Me avergüenza pensar que lo que he creído que era el libro secreto de mi corazón esté impreso, después de todo, con tan mísera sustancia como ésta… que ocupe su lugar en la colección de mi tío. Salgo del salón todas las noches y subo despacio la escalera, golpeando contra cada peldaño los dedos de mis pies calzados. Si los golpeo todos por igual, estaré a salvo. Después permanezco a oscuras. Cuando Sue viene a desvestirme, me propongo sufrir su contacto fríamente, como pienso que un maniquí de cera sufriría el contacto rápido e indiferente de un sastre.
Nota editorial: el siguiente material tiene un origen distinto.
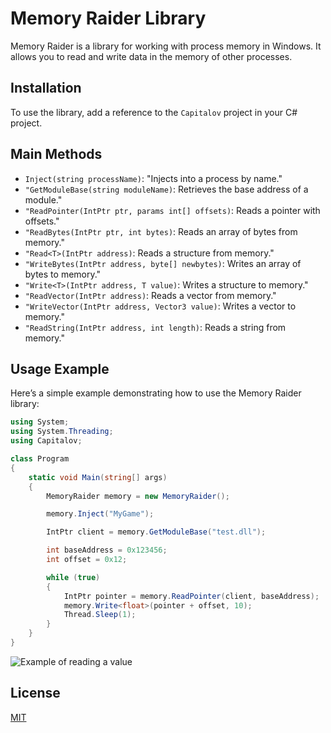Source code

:# Memory Raider Library

Memory Raider is a library for working with process memory in Windows. It allows you to read and write data in the memory of other processes.

## Installation

To use the library, add a reference to the `Capitalov` project in your C# project.

## Main Methods
- `Inject(string processName)`: "Injects into a process by name."
- `"GetModuleBase(string moduleName)`: Retrieves the base address of a module."
- `"ReadPointer(IntPtr ptr, params int[] offsets)`: Reads a pointer with offsets."
- `"ReadBytes(IntPtr ptr, int bytes)`: Reads an array of bytes from memory."
- `"Read<T>(IntPtr address)`: Reads a structure from memory."
- `"WriteBytes(IntPtr address, byte[] newbytes)`: Writes an array of bytes to memory."
- `"Write<T>(IntPtr address, T value)`: Writes a structure to memory."
- `"ReadVector(IntPtr address)`: Reads a vector from memory."
- `"WriteVector(IntPtr address, Vector3 value)`: Writes a vector to memory."
- `"ReadString(IntPtr address, int length)`: Reads a string from memory."

## Usage Example

Here’s a simple example demonstrating how to use the Memory Raider library:

```csharp
using System;
using System.Threading;
using Capitalov;

class Program
{
    static void Main(string[] args)
    {
        MemoryRaider memory = new MemoryRaider();

        memory.Inject("MyGame");

        IntPtr client = memory.GetModuleBase("test.dll");

        int baseAddress = 0x123456;
        int offset = 0x12;

        while (true)
        {
            IntPtr pointer = memory.ReadPointer(client, baseAddress);
            memory.Write<float>(pointer + offset, 10);
            Thread.Sleep(1);
        }
    }
}

```

![Example of reading a value](https://github.com/capital0v/MemoryRaider/tree/main/images/preview.png)

## License

[MIT](https://github.com/capital0v/MemoryRaider/blob/main/LICENSE)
Sin embargo, hasta los miembros de cera ceden por fin al calor de las manos que los levantan y los colocan. Llega una noche en que, finalmente, me entrego a las de ella.

Sarah Waters escribió una novela de misterio ubicada en plena Época Victoriana, con un bonito romance lésbico de telón de fondo, y una historia que esconde asuntos muy, muy turbios. Comienza y finaliza casi como una obra dickensiana, aunque profundiza en una oscuridad que el de Portsmouth no llegó a rozar jamás. Fingersmith la relacionaría más con Emily Brontë por la crueldad que emana, pero también tiene mucho de Henry James. Está estructurada de tal manera que ofrece la perspectiva, siempre en primera persona, de las dos protagonistas principales: la ladronzuela Susan Trinder y la rica heredera Maud Lilly. La enjundia que aporta esa doble visión, tanto en el argumento, la dinámica o la psicología de los personajes, es impepinable. ¿Respeta este zócalo Park Chan-wook? A rajatabla, de no haberlo hecho se habría cargado la película. Su esqueleto, aunque no es estrictamente lineal, no comporta ningún tipo de dificultad. Es más, esa particular disposición es necesaria y le brinda frescura.

Si tenéis pensado ver el film, manteneos bien alejados del libro y la miniserie. Solo me puedo imaginar otra forma de haber gozado más de esta cinta: no saber nada sobre su historia. Es un consejo bienintencionado por mi parte. Si ya la conocéis, ¡que no cunda el pánico! Aunque os daréis inmediatamente cuenta del porqué de la sugerencia.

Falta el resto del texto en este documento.